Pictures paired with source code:

········

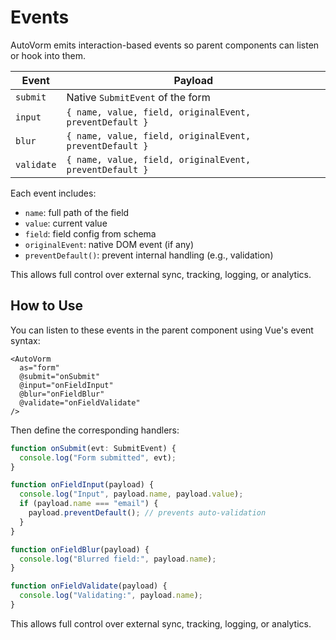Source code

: # Events

AutoVorm emits interaction-based events so parent components can listen or hook into them.

| Event      | Payload                                                 |
| ---------- | ------------------------------------------------------- |
| `submit`   | Native `SubmitEvent` of the form                        |
| `input`    | `{ name, value, field, originalEvent, preventDefault }` |
| `blur`     | `{ name, value, field, originalEvent, preventDefault }` |
| `validate` | `{ name, value, field, originalEvent, preventDefault }` |

Each event includes:

- `name`: full path of the field
- `value`: current value
- `field`: field config from schema
- `originalEvent`: native DOM event (if any)
- `preventDefault()`: prevent internal handling (e.g., validation)

This allows full control over external sync, tracking, logging, or analytics.

## How to Use

You can listen to these events in the parent component using Vue's event syntax:

```vue
<AutoVorm
  as="form"
  @submit="onSubmit"
  @input="onFieldInput"
  @blur="onFieldBlur"
  @validate="onFieldValidate"
/>
```

Then define the corresponding handlers:

```ts
function onSubmit(evt: SubmitEvent) {
  console.log("Form submitted", evt);
}

function onFieldInput(payload) {
  console.log("Input", payload.name, payload.value);
  if (payload.name === "email") {
    payload.preventDefault(); // prevents auto-validation
  }
}

function onFieldBlur(payload) {
  console.log("Blurred field:", payload.name);
}

function onFieldValidate(payload) {
  console.log("Validating:", payload.name);
}
```

This allows full control over external sync, tracking, logging, or analytics.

········

[Exercise details] Your answer should be the lines from the one containing "handling (e.g., validation)" through the end of the records, both included, output exactly and with nothing added.

[Response to the task]
- `preventDefault()`: prevent internal handling (e.g., validation)

This allows full control over external sync, tracking, logging, or analytics.

## How to Use

You can listen to these events in the parent component using Vue's event syntax:

```vue
<AutoVorm
  as="form"
  @submit="onSubmit"
  @input="onFieldInput"
  @blur="onFieldBlur"
  @validate="onFieldValidate"
/>
```

Then define the corresponding handlers:

```ts
function onSubmit(evt: SubmitEvent) {
  console.log("Form submitted", evt);
}

function onFieldInput(payload) {
  console.log("Input", payload.name, payload.value);
  if (payload.name === "email") {
    payload.preventDefault(); // prevents auto-validation
  }
}

function onFieldBlur(payload) {
  console.log("Blurred field:", payload.name);
}

function onFieldValidate(payload) {
  console.log("Validating:", payload.name);
}
```

This allows full control over external sync, tracking, logging, or analytics.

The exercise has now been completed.